# Are 90 degree temps okay?



## Susp3nc3 (Jan 27, 2005)

I cant seem to keep my water temp down. Ive tried the frozen bottle thing etc....Its getting quite annoying freezing bottles. Can my rhom just live in exactly 90 degree water? My house gets up to 95 in the summer, but i will be moving the tank downstairs which is about 15 degrees cooler or more, in less than 2 weeks. What should i do? My heater isn't even on. And i dont want to get a chiller. The Rhom seems fine and has been dealing with the temps for 2 weeks already, so should he be ok? Anyway just gimme your feedback. Thanks in advance.


----------



## Joga Bonito (Oct 30, 2004)

do you have the tank lights on?


----------



## Susp3nc3 (Jan 27, 2005)

lol sh*t forgot about that one... ill do that..


----------



## Joga Bonito (Oct 30, 2004)

add some computer fans, too cool down you tank water, that might help


----------



## Susp3nc3 (Jan 27, 2005)

yea i have one big fan running 24/7 pointing at the tank.


----------



## anthongy817 (May 3, 2005)

you can try having a lot of bubble walls...maybe it'll lower the temp a little bit...


----------



## elTwitcho (Jun 22, 2004)

I can't honestly say if that's okay but I can tell you how to limit the risks so it's a little better anyway.

First and foremost that you gotta worry about is oxygen content in the tank.

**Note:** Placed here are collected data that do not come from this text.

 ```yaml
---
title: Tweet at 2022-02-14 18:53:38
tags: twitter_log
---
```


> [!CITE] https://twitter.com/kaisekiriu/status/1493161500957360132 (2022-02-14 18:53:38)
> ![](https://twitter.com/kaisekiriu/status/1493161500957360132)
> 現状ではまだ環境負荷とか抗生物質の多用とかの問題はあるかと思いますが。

At higher temperatures, water holds less oxygen. At lower oxygen levels, your fish has problems. If you see him swimming at the surface you're in serious trouble because he's real short on oxygen. Otherwise he's presumably doing alright oxygen wise. You'll definately want to lower the water level so your filters disturb the surface more, and move a powerhead so it's either at the surface or pointing towards the surface from lower in the aquarium.

Another thing to be on the lookout for is rotting food and fish waste. The decomposition process actually uses up alot of oxygen, in some tanks more than the fish do. Frequent vacuuming and removing food so it doesn't sit will go a long long way.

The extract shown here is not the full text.